*DATA EXTRACT*
[Start of Attachment]
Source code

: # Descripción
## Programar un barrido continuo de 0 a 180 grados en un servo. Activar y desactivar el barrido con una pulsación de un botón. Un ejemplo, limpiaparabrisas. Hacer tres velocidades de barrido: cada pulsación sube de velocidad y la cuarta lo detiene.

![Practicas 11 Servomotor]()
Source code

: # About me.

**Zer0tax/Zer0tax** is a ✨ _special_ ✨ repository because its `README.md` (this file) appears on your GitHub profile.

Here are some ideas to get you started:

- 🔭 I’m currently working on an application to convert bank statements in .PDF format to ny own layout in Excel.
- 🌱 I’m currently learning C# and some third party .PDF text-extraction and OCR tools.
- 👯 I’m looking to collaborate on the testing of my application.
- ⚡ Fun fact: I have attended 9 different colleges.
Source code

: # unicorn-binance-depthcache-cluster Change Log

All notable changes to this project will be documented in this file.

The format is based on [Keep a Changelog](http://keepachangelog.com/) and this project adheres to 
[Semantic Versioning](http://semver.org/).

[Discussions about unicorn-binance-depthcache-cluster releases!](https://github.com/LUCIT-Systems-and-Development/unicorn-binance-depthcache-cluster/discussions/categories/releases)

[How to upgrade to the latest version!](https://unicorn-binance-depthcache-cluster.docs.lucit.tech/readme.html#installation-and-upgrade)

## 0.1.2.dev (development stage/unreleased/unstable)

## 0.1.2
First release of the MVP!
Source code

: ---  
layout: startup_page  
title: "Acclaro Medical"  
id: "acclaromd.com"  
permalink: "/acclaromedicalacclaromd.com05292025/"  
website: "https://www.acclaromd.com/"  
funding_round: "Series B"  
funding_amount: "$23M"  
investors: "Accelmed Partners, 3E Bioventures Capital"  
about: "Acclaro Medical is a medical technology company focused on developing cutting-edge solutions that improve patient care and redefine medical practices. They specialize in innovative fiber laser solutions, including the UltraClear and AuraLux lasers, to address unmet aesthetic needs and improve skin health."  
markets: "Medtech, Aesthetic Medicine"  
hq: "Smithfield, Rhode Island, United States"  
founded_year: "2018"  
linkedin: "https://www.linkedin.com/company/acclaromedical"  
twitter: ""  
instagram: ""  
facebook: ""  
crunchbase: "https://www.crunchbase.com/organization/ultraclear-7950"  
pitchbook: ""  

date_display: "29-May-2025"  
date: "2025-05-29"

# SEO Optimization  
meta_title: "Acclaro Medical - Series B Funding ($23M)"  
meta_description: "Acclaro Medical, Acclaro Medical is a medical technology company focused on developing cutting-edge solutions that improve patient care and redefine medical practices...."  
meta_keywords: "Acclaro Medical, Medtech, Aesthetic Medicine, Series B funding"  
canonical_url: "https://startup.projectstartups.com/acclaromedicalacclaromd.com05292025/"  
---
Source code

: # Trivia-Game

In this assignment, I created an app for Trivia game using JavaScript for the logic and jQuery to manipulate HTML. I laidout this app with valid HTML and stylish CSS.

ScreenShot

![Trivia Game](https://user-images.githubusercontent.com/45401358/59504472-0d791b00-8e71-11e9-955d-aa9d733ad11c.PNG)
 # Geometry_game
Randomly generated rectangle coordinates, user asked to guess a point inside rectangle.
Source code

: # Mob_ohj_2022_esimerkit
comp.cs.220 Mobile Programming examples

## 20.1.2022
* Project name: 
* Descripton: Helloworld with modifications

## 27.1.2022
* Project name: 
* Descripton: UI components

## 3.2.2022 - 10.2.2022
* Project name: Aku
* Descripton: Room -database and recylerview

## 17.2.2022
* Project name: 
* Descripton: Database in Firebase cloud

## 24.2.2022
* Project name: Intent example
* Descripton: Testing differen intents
[End of Attachment]
*TASK DIRECTIONS*
Whenever the string "Trivia" shows up in a line of the entries, copy that line.

*ANSWER BOX*
: # Trivia-Game
In this assignment, I created an app for Trivia game using JavaScript for the logic and jQuery to manipulate HTML. I laidout this app with valid HTML and stylish CSS.
![Trivia Game](https://user-images.githubusercontent.com/45401358/59504472-0d791b00-8e71-11e9-955d-aa9d733ad11c.PNG)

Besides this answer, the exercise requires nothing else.